Recevez une notification dès qu'une offre est publiée et postulez en quelques clics.
Le salaire émotionnel : des avantages en plus de la rémunération
Un bon salaire attire les candidats, mais ne suffit plus à les retenir. Reconnaissance, autonomie et sens du travail pèsent désormais tout autant dans la balance.
Un bon salaire ne suffit plus à retenir un collaborateur, mais il reste indispensable pour l'attirer. Entre ces deux réalités se glisse un ensemble d'avantages non financiers qui pèse de plus en plus dans la décision de rester ou de partir. Voici ce que recouvre ce concept, pourquoi il occupe une place croissante sur le marché de l'emploi, et pourquoi il ne remplace pas pour autant une rémunération financière compétitive.
Qu'est-ce que le salaire émotionnel ?
Ce concept désigne l'ensemble des éléments non monétaires qui contribuent au bien-être et à la satisfaction d'un employé : reconnaissance, autonomie, sens donné aux missions, qualité de vie au travail ou encore culture d'entreprise. On parle aussi parfois de rémunération émotionnelle pour désigner cette même réalité, par opposition au salaire financier classique. Ce concept s'appuie sur les travaux du psychologue Frederick Herzberg, qui distinguait dès 1959 les facteurs d'hygiène, comme le salaire ou les conditions de travail, des facteurs de motivation, comme la reconnaissance ou l'accomplissement personnel.
Selon cette théorie des deux facteurs, un bon salaire évite l'insatisfaction, mais ne suffit pas, à lui seul, à générer un véritable engagement dans le travail. C'est précisément cet espace que cette forme de rémunération vient occuper.
Pourquoi ce sujet occupe-t-il une place croissante sur le marché de l'emploi ?
Plusieurs indicateurs récents illustrent l'intérêt grandissant des entreprises pour cette question. Selon le baromètre Gallup 2025, seuls 8 % des salariés français se disent pleinement engagés dans leur travail. Le baromètre Randstad Professional 2024-2025 va dans le même sens : 76 % des cadres placent l'équilibre entre vie professionnelle et vie personnelle en tête des critères d'un emploi, devant le salaire, cité par 69 % d'entre eux. Ces deux chiffres suggèrent que les seuls leviers financiers ne suffisent plus à eux seuls à mobiliser pleinement les équipes.
Quels sont les principaux leviers du salaire émotionnel ?
La reconnaissance au travail, l'autonomie dans l'organisation des missions, la flexibilité des horaires de travail et la possibilité de télétravailler figurent parmi les leviers les plus souvent cités dans les enquêtes RH, aux côtés d'un environnement de travail sain et d'une attention portée à la santé mentale des collaborateurs.
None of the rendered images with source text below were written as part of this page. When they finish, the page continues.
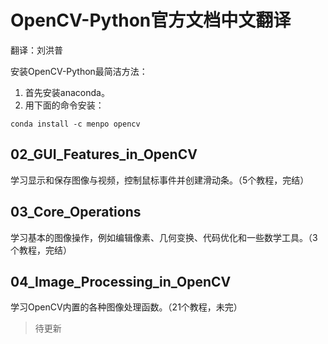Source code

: # OpenCV-Python官方文档中文翻译
翻译：刘洪普

安装OpenCV-Python最简洁方法：
1. 首先安装anaconda。
2. 用下面的命令安装：
```
conda install -c menpo opencv
```

## 02_GUI_Features_in_OpenCV  
学习显示和保存图像与视频，控制鼠标事件并创建滑动条。（5个教程，完结）


## 03_Core_Operations
学习基本的图像操作，例如编辑像素、几何变换、代码优化和一些数学工具。（3个教程，完结）

## 04_Image_Processing_in_OpenCV
学习OpenCV内置的各种图像处理函数。（21个教程，未完）


> 待更新
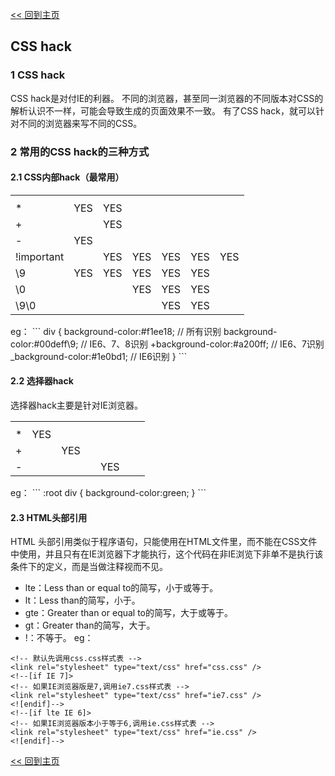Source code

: [<< 回到主页](http://suzy1993.github.io/misszy/)

## CSS hack

### 1 CSS hack
CSS hack是对付IE的利器。
不同的浏览器，甚至同一浏览器的不同版本对CSS的解析认识不一样，可能会导致生成的页面效果不一致。
有了CSS hack，就可以针对不同的浏览器来写不同的CSS。

### 2 常用的CSS hack的三种方式
#### 2.1 CSS内部hack（最常用）
<table>
  <tr><th></th><th></th><th></th><th></th><th></th><th></th><th></th></tr>
  <tr><td>*</td><td>YES</td><td>YES</td><td></td><td></td><td></td><td></td></tr>
  <tr><td>+</td><td></td><td>YES</td><td></td><td></td><td></td><td></td></tr>
  <tr><td>-</td><td>YES</td><td></td><td></td><td></td><td></td><td></td></tr>
  <tr><td>!important</td><td></td><td>YES</td><td>YES</td><td>YES</td><td>YES</td><td>YES</td></tr>
  <tr><td>\9</td><td>YES</td><td>YES</td><td>YES</td><td>YES</td><td>YES</td><td></td></tr>
  <tr><td>\0</td><td></td><td></td><td>YES</td><td>YES</td><td>YES</td><td></td></tr>
  <tr><td>\9\0</td><td></td><td></td><td></td><td>YES</td><td>YES</td><td></td></tr>
</table>
eg：
```
div {
    background-color:#f1ee18; // 所有识别
    background-color:#00deff\9; // IE6、7、8识别
    +background-color:#a200ff; // IE6、7识别
    _background-color:#1e0bd1; // IE6识别
}
```

#### 2.2 选择器hack
选择器hack主要是针对IE浏览器。
<table>
  <tr><th></th><th></th><th></th><th></th><th></th><th></th><th></th></tr>
  <tr><td>*</td><td>YES</td><td></td><td></td><td></td><td></td><td></td></tr>
  <tr><td>+</td><td></td><td>YES</td><td></td><td></td><td></td><td></td></tr>
  <tr><td>-</td><td></td><td></td><td></td><td>YES</td><td></td><td></td></tr>
</table>
eg：
```
:root div {
    background-color:green;
}
```

#### 2.3 HTML头部引用
HTML 头部引用类似于程序语句，只能使用在HTML文件里，而不能在CSS文件中使用，并且只有在IE浏览器下才能执行，这个代码在非IE浏览下非单不是执行该条件下的定义，而是当做注释视而不见。
* lte：Less than or equal to的简写，小于或等于。
* lt：Less than的简写，小于。
* gte：Greater than or equal to的简写，大于或等于。
* gt：Greater than的简写，大于。
* !：不等于。
eg：
```
<!-- 默认先调用css.css样式表 -->
<link rel="stylesheet" type="text/css" href="css.css" />
<!--[if IE 7]>
<!-- 如果IE浏览器版是7,调用ie7.css样式表 -->
<link rel="stylesheet" type="text/css" href="ie7.css" />
<![endif]-->
<!--[if lte IE 6]>
<!-- 如果IE浏览器版本小于等于6,调用ie.css样式表 -->
<link rel="stylesheet" type="text/css" href="ie.css" />
<![endif]-->
```

[<< 回到主页](http://suzy1993.github.io/misszy/)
D'autres leviers, plus classiques, restent également mobilisés : avantages sociaux (mutuelle, prévoyance, titres-restaurant), aménagement du cadre de travail, ou encore une culture d'entreprise clairement affirmée, dans laquelle les salariés se reconnaissent. Ensemble, ces avantages sociaux et non monétaires forment une offre globale que les entreprises mettent en avant pour se démarquer et attirer de nouveaux talents sur un marché de l'emploi tendu.
Le salaire émotionnel remplace-t-il le salaire financier ?
Non, et les données les plus récentes invitent même à la prudence sur ce point, y compris sur la question de l'équilibre vie professionnelle recherché par les cadres. Une enquête Ifop pour la Fondation Travailler autrement, publiée en mai 2026, révèle que 61 % des salariés préféreraient désormais gagner davantage d'argent, quitte à disposer de moins de temps libre, contre 39 % en 2022. Une étude Robert Half d'avril 2026 confirme cette tendance : la recherche d'un meilleur salaire financier reste, pour 45 % des actifs, la première motivation d'un changement d'emploi.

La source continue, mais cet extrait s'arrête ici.